◆ Work request: Please find the lines in the entries below that contain the word "based", and copy each one.

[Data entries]
◆ ◆ ◆ ◆ ◆

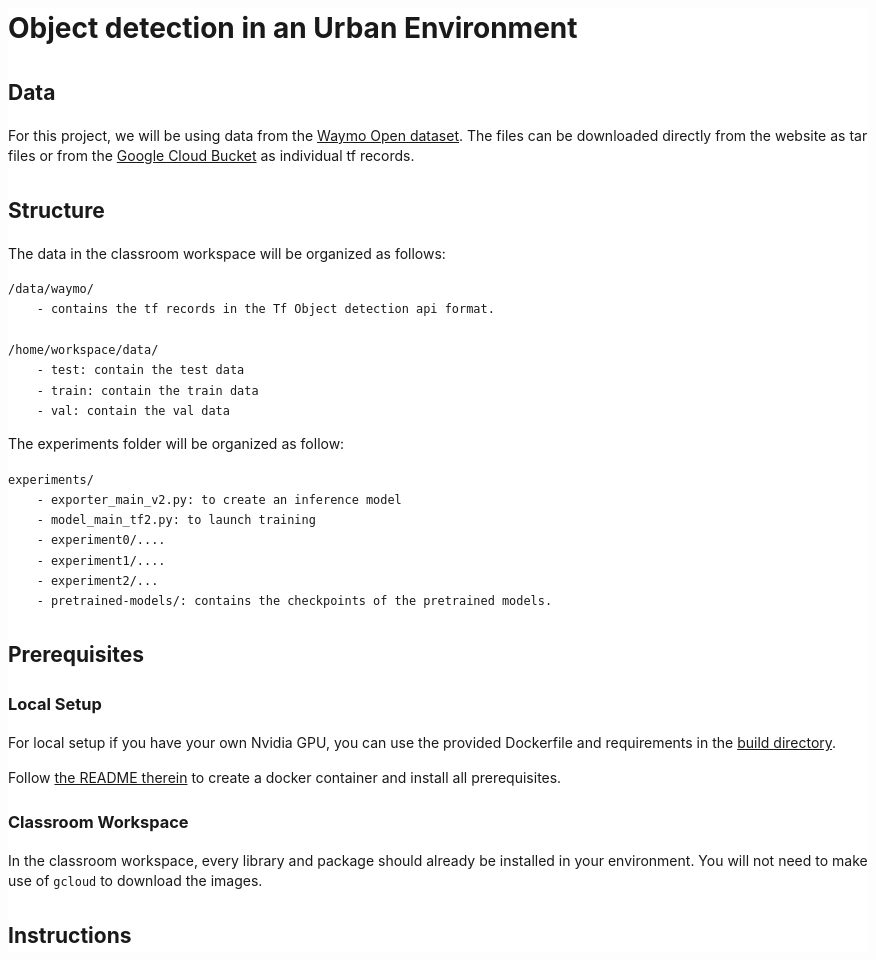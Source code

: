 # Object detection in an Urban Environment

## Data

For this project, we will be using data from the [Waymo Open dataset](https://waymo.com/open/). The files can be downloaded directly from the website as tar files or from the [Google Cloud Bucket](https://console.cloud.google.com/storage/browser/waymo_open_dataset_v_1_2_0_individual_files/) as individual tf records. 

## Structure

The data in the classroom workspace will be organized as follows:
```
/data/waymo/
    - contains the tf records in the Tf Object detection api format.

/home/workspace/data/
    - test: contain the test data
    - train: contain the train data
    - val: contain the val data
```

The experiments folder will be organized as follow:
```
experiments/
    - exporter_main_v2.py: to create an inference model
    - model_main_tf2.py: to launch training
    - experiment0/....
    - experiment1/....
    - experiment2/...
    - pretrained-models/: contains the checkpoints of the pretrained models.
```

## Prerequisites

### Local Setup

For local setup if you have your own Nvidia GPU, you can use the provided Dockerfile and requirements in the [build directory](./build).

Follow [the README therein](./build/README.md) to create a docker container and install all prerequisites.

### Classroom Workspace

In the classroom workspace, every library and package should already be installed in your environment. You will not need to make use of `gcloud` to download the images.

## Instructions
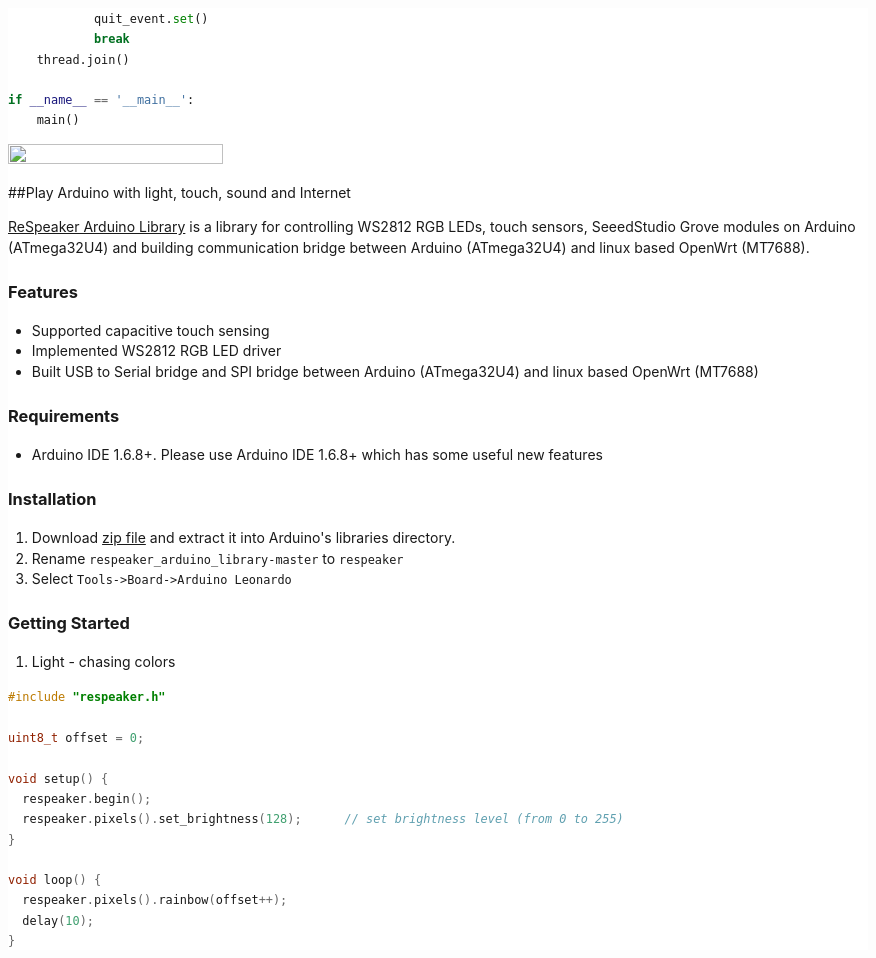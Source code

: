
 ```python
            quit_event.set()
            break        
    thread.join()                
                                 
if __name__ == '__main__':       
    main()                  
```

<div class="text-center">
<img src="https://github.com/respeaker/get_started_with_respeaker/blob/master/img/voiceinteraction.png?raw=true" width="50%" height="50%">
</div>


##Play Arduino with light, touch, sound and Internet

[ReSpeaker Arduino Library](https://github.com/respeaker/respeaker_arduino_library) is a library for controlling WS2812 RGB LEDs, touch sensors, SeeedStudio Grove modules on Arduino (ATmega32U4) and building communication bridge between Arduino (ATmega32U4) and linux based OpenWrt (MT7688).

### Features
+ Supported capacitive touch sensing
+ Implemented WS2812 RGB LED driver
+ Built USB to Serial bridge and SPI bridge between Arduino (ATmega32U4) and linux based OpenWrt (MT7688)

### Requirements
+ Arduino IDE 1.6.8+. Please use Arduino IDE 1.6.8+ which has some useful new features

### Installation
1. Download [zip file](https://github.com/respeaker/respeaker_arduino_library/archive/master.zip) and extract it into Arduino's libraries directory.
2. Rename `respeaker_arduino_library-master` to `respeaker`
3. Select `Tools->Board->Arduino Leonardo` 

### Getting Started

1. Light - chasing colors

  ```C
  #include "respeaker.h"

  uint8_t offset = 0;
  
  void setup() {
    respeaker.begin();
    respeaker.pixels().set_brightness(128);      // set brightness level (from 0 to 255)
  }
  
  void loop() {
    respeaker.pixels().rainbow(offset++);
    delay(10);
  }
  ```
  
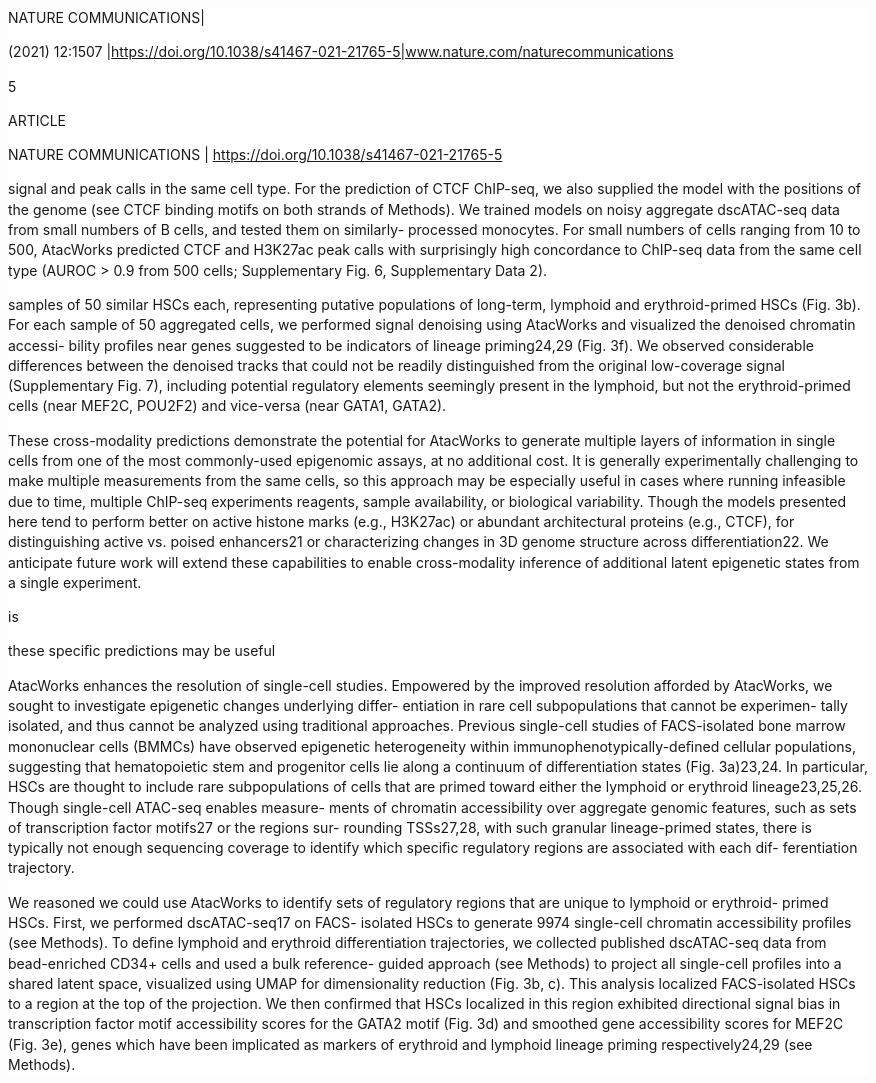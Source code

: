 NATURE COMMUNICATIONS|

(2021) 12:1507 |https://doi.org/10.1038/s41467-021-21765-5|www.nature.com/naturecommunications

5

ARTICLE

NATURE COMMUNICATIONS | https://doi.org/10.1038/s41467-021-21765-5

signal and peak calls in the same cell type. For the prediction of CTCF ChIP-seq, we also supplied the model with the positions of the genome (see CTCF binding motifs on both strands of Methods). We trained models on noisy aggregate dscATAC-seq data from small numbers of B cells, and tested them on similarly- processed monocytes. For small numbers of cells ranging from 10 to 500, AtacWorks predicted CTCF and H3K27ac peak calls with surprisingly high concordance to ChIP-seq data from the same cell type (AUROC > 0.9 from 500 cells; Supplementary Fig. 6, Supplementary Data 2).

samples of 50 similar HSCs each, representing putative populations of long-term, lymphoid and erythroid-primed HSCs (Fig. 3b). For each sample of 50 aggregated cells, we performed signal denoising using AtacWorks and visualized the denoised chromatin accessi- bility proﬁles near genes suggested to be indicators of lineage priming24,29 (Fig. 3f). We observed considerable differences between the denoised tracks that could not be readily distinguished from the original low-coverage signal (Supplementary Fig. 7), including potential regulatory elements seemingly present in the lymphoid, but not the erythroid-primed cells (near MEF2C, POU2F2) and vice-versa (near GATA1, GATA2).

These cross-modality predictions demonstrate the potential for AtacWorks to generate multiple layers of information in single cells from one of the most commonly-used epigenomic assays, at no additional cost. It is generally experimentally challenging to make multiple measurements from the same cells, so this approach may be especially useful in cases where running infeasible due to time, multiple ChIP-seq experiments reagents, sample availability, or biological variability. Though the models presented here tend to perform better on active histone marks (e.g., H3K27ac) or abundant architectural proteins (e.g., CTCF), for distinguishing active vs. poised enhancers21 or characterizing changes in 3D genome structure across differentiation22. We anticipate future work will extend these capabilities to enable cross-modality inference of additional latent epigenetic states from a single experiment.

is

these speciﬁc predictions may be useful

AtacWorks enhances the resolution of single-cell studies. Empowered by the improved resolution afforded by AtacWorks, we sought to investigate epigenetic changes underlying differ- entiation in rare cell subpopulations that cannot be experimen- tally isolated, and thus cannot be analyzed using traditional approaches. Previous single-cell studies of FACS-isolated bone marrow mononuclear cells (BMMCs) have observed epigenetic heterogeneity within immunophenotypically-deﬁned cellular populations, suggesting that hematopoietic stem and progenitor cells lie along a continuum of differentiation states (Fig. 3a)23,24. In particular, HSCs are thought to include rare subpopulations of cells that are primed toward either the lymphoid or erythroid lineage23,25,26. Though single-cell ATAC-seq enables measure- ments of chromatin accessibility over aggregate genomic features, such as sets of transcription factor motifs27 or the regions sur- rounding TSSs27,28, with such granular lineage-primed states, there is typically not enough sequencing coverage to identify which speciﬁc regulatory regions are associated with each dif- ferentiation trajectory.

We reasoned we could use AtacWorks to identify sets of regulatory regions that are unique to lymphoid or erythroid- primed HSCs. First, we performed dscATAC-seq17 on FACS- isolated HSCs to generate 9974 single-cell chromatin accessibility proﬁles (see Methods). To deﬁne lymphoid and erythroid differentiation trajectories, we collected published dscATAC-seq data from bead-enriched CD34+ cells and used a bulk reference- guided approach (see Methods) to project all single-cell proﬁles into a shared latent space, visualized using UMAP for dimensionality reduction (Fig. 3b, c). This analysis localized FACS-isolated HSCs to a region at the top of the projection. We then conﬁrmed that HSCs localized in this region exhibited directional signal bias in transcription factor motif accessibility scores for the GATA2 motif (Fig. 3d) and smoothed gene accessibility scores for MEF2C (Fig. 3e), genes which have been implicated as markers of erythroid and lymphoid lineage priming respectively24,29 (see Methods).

◆ ◆ ◆ ◆ ◆

◆ Expected output:
[ReSpeaker Arduino Library](https://github.com/respeaker/respeaker_arduino_library) is a library for controlling WS2812 RGB LEDs, touch sensors, SeeedStudio Grove modules on Arduino (ATmega32U4) and building communication bridge between Arduino (ATmega32U4) and linux based OpenWrt (MT7688).
+ Built USB to Serial bridge and SPI bridge between Arduino (ATmega32U4) and linux based OpenWrt (MT7688)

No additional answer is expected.